La réforme la plus emblématique est bien sûr celle relative à la législation en commission (art. 28). Ainsi le texte de loi ne serait plus discuté en séance, il serait juste voté. Si cela voyait le jour alors l’expression – souvent galvaudée – de « chambre d’enregistrement » prendrait ici tout son sens. Vous comprendrez donc que je ne suis pas favorable à cette évolution. J’ajoute que l’argument utilisé est assez mince car l’objectif avoué est de gagner du temps sur des textes à faible enjeu politique alors qu’il est de notoriété publique que ce ne sont pas sur ces derniers que le parlement perd du temps.
L’autre réforme visible est celle sur les questions au gouvernement. L’idée de n’avoir qu’une seule séance par semaine est bonne mais je préfèrerais qu’elle soit programmée le mercredi après-midi, juste après le conseil des ministres et non pas la veille. J’ai toujours considéré que c’est ici le moment idéal pour donner du temps de parole à l’opposition et le texte proposé va dans ce sens, ce que j’approuve totalement. En effet la principale critique que je peux faire à la procédure actuelle est que les questions posées par le groupe majoritaire (ou groupe soutenant le gouvernement) sont souvent moins intéressantes que celles posées par les groupes d’opposition. Je suis par contre très opposé au « droit de suite » (art. 32) que souhaite voir instituer Richard Ferrand. J’échangerais volontiers cela contre la contribution écrite pour laquelle j’estime qu’elle n’a aucun sens lorsqu’il s’agit d’un texte de loi (art. 9). Par contre, permettre au député* ayant posé une question au gouvernement d’écrire son analyse de la réponse me semble bien plus pertinent et mieux contribuer au débat public.

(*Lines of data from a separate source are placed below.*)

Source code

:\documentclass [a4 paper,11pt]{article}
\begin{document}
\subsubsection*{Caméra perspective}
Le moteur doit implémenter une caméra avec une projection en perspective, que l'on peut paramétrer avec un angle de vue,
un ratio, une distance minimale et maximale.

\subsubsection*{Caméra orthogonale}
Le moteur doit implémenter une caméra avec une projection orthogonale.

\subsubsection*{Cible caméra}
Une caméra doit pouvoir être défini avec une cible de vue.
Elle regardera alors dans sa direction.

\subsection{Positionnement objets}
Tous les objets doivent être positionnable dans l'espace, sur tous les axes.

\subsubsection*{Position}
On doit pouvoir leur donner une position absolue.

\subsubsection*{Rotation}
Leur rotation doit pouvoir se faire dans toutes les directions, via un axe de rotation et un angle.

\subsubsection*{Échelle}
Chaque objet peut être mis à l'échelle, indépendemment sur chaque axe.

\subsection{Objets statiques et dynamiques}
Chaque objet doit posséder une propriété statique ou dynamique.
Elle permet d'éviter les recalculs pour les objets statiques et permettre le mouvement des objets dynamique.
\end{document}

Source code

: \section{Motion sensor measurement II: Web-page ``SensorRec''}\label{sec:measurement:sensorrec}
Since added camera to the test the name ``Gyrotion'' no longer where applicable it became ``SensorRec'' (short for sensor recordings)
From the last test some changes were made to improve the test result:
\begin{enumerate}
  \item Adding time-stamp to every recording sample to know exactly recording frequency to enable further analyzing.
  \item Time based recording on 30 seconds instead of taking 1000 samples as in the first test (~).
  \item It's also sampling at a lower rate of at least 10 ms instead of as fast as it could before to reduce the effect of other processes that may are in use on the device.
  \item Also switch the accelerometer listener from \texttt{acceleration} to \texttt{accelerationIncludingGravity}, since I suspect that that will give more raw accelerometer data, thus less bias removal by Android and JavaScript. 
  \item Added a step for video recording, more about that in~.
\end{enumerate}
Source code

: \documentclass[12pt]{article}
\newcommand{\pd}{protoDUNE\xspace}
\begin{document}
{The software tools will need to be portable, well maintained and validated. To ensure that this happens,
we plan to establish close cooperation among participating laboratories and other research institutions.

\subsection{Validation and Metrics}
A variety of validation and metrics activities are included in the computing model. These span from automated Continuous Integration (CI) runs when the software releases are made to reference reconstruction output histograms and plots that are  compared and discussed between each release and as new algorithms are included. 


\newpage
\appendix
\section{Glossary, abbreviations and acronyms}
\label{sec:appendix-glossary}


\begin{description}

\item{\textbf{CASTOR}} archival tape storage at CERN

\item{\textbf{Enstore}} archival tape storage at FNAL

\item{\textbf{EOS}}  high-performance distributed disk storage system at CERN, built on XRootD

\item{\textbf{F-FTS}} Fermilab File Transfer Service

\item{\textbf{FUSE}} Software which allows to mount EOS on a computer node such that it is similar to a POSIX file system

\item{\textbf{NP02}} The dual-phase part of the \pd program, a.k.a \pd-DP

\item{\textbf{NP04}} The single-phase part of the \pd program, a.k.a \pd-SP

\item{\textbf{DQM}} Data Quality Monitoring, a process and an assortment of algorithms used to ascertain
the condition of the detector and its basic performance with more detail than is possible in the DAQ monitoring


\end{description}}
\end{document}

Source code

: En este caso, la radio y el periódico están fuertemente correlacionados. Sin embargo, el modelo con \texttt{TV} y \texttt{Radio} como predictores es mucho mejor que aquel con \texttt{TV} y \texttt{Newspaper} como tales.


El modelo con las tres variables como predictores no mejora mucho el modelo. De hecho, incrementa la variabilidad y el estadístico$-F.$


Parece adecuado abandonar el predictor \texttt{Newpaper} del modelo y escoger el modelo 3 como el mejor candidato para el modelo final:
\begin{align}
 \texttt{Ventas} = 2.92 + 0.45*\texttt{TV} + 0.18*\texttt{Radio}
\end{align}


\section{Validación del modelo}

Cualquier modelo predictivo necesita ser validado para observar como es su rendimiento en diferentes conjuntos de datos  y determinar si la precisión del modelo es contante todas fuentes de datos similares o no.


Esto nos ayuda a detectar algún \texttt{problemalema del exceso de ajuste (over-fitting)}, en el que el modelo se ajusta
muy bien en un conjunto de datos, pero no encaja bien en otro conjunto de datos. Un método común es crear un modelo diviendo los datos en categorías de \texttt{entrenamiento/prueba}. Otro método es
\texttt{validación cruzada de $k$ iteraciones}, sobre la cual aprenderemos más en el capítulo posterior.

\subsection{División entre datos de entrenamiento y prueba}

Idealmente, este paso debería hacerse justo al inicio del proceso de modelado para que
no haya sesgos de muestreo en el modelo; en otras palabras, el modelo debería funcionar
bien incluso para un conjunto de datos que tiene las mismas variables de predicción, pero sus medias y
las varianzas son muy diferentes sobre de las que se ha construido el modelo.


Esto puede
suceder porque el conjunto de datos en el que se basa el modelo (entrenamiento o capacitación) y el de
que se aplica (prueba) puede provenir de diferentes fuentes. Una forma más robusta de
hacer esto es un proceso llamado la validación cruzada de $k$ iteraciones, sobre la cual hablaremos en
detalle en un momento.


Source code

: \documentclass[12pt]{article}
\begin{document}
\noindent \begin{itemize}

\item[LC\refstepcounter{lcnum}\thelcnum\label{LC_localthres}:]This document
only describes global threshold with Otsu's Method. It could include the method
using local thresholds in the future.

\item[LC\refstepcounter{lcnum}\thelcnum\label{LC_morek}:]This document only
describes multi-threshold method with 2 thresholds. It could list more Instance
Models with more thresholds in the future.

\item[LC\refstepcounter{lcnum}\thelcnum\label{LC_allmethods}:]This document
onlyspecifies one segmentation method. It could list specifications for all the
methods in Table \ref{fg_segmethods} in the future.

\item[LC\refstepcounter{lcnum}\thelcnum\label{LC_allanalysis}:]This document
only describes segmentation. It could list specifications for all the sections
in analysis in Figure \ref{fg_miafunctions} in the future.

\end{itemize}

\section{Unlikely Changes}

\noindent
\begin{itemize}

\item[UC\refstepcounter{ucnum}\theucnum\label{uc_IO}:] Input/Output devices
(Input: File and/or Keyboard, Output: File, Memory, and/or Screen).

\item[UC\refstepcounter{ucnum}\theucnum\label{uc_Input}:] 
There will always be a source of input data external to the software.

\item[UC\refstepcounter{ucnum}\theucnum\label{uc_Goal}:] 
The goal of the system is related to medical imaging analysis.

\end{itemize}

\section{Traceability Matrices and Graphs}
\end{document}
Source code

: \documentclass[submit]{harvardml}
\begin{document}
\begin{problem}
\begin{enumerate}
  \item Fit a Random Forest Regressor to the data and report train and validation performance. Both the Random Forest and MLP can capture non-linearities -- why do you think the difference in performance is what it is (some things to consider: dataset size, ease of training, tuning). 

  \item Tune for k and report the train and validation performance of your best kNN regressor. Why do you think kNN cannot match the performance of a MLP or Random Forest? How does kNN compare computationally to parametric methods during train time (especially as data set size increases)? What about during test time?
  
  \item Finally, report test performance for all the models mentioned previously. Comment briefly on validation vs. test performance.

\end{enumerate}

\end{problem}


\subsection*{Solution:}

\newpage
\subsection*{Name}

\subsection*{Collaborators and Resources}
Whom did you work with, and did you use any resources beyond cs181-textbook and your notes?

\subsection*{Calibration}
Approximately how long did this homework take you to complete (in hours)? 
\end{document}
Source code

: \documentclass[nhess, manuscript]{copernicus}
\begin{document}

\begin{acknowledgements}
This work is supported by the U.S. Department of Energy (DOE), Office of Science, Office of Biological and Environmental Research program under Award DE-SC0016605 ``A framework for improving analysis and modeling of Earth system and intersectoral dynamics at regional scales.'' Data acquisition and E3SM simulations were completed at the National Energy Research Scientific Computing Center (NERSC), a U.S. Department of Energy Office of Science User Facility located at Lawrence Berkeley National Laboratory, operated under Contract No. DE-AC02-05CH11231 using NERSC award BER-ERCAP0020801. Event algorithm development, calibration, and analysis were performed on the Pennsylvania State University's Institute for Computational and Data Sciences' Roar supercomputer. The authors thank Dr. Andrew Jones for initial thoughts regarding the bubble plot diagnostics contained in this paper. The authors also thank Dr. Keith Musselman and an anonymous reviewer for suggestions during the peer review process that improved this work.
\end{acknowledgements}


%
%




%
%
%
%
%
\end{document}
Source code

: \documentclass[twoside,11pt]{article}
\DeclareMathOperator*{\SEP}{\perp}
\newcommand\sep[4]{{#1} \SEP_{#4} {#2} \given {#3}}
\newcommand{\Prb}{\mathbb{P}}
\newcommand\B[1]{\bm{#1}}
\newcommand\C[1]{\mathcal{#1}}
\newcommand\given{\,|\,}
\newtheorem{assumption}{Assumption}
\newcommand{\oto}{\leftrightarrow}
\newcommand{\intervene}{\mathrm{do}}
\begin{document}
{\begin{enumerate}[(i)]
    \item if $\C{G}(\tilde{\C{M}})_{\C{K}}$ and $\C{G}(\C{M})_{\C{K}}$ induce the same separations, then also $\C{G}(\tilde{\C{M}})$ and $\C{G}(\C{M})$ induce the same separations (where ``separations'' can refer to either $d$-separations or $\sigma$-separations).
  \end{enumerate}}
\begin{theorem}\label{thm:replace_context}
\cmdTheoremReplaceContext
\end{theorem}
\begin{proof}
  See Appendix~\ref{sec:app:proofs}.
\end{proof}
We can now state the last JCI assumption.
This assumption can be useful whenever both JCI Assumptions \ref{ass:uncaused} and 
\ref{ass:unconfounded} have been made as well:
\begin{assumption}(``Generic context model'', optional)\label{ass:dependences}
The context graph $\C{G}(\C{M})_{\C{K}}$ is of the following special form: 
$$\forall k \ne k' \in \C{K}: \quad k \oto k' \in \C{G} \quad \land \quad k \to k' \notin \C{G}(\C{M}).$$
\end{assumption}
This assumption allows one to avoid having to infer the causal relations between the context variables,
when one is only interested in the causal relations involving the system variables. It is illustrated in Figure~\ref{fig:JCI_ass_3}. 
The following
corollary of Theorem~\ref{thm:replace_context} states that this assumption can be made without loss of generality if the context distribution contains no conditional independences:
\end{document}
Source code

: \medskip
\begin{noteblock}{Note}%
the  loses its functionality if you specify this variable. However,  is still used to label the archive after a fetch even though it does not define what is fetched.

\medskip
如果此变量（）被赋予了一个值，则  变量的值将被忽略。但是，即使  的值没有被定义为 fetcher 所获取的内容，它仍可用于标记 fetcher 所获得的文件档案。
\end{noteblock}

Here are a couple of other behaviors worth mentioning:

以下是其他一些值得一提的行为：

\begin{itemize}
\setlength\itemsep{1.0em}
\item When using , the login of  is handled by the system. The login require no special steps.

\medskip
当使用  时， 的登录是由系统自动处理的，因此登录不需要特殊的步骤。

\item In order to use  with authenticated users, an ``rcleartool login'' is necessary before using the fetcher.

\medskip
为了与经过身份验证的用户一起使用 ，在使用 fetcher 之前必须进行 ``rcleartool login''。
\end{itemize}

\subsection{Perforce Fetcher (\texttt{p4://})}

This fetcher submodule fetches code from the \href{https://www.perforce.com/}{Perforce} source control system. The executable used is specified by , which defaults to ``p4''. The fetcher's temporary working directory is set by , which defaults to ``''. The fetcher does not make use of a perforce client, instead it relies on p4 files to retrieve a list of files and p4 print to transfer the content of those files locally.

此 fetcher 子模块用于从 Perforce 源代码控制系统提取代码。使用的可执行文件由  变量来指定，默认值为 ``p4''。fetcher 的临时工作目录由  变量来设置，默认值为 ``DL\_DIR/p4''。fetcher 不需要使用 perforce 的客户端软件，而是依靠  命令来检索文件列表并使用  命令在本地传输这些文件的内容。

Pour ce qui concerne le déroulé des séances je suis assez d’accord avec l’idée de ne conserver qu’une motion par texte (art. 23 et 29). Mais je suis bien moins enthousiaste dès que Richard Ferrand évoque les différents temps de parole avec à chaque fois l’idée de les limiter, pour je cite « aller plus vite« . Hélas, le citoyen que je suis ne veut pas que l’assemblée nationale aille plus vite ; je veux qu’elle légifère mieux, quitte justement à prendre son temps quand c’est nécessaire. Ce dernier doit donc être optimisé et non pas réduit. Par exemple, je suis farouchement opposé aux « débats » et autres « questions orales sans débat » dans l’hémicycle. Cela pourrait avoir lieu ailleurs, précisément pour gagner du temps de discussion des textes de loi. D’ailleurs, à rebours de la tendance actuelle je serais partisan d’un retour au temps de parole libre à un moment et à un seul, celui de la discussion générale (art. 8). C’est à mes yeux ici que se trouve le point clé de la loi, c’est pourquoi j’estime que chaque groupe doit pouvoir expliquer, argumenter, analyser, critiquer le texte proposé au vote des députés. J’ai bien conscience ici que c’est cela – le temps libre** – qui est à l’origine d’un temps compté mais j’estime qu’au final le citoyen a plus perdu qu’il n’a gagné. Afin toutefois d’effectivement lutter contre « l’effet tunnel » le nombre d’orateurs doit être limité à un député par groupe + 1 député non-inscrit pour lequel son temps de parole ne saurait excéder 15 minutes.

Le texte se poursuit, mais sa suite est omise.